Ils soutiennent que :
Sur la responsabilité de l’AP-HP :
- le rapport d’expertise diligenté par le juge des référés du tribunal administratif de Paris conclut à l’existence d’une faute dans l’organisation du service de nature à engager la responsabilité de l’AP-HP, dès lors que Mme D… épouse B… n’a pas pu disposer des soins de kinésithérapie appropriés à son état neurologique entre mars et juin 2020 ;
- que cette faute lui a causé une perte de chance d’éviter l’aggravation de son état neurologique que l’expert évalue à 8% ;
Sur l’indemnisation des requérants en qualité d’ayants droits de Mme E… D… épouse B…
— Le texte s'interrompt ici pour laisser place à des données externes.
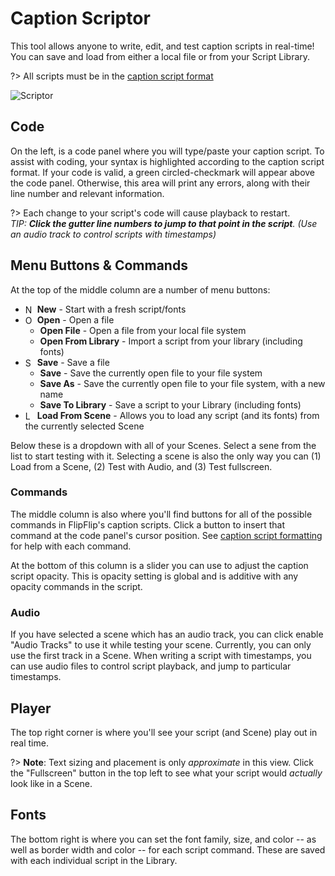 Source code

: # Caption Scriptor

This tool allows anyone to write, edit, and test caption scripts in real-time! You can save and load from either a 
local file or from your Script Library.

?> All scripts must be in the [caption script format](caption_script.md)

<img src="doc_images/scriptor.png" alt="Scriptor" class="col-xs-12">

## Code

On the left, is a code panel where you will type/paste your caption script. To assist with coding, your syntax is highlighted according to 
the caption script format. If your code is valid, a green circled-checkmark will appear above the code panel. Otherwise,
this area will print any errors, along with their line number and relevant information.

?> Each change to your script's code will cause playback to restart.<br/>
_TIP: **Click the gutter line numbers to jump to that point in the script**. (Use an audio track to control scripts with timestamps)_

## Menu Buttons & Commands

At the top of the middle column are a number of menu buttons:

* <img style="vertical-align: -2px" src="doc_icons/new1.svg" alt="New" width="15" height="15"> **New** - Start with a fresh script/fonts
* <img style="vertical-align: -2px" src="doc_icons/open.svg" alt="Open" width="15" height="15"> **Open** - Open a file
  * **Open File** - Open a file from your local file system
  * **Open From Library** - Import a script from your library (including fonts)
* <img style="vertical-align: -2px" src="doc_icons/save.svg" alt="Save" width="15" height="15"> **Save** - Save a file
  * **Save** - Save the currently open file to your file system
  * **Save As** - Save the currently open file to your file system, with a new name
  * **Save To Library** - Save a script to your Library (including fonts)
* <img style="vertical-align: -2px" src="doc_icons/load.svg" alt="Load" width="15" height="15"> **Load From Scene** - Allows you to load any script (and its fonts) from the currently selected Scene

Below these is a dropdown with all of your Scenes. Select a sene from the list to start testing with it. Selecting a 
scene is also the only way you can (1) Load from a Scene, (2) Test with Audio, and (3) Test fullscreen.

### Commands

The middle column is also where you'll find buttons for all of the possible commands in FlipFlip's caption scripts. 
Click a button to insert that command at the code panel's cursor position. See [caption script formatting](caption_script.md)
for help with each command.

At the bottom of this column is a slider you can use to adjust the caption script opacity. This is opacity setting is
global and is additive with any opacity commands in the script.

### Audio

If you have selected a scene which has an audio track, you can click enable "Audio Tracks" to use it while testing your
scene. Currently, you can only use the first track in a Scene. When writing a script with timestamps, you can use audio 
files to control script playback, and jump to particular timestamps.

## Player

The top right corner is where you'll see your script (and Scene) play out in real time. 

?> **Note**: Text sizing and placement is only _approximate_ in this view. Click the "Fullscreen" button in the top 
left to see what your script would _actually_ look like in a Scene.

## Fonts

The bottom right is where you can set the font family, size, and color -- as well as border width and color -- for each 
script command. These are saved with each individual script in the Library.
- ils sont fondés à obtenir une somme de 9 905,37 euros en réparation des préjudices patrimoniaux, intégrant les dépenses de santé, le recours à une tierce personne, les frais de logement adapté et les frais divers ainsi qu’une somme de 5 344,8 euros au titre des préjudices extrapatrimoniaux intégrant le déficit fonctionnel temporaire, les souffrances endurées et le préjudice esthétique ;
Sur l’indemnisation des requérants en qualité d’ayants droits de M. A… B…
- ils sont fondés à obtenir réparation d’un montant de 1 600 euros en réparation de son préjudice d’accompagnement ;
Sur l’indemnisation de leurs préjudices propres
- ils sont fondés à obtenir réparation d’un montant de 1 200 euros chacun en réparation de leur préjudice d’accompagnement.
Par des mémoires en défense, enregistrés les 4 avril et 5 mai 2025, le directeur général de l’Assistance publique-hôpitaux de Paris conclut au rejet de la requête.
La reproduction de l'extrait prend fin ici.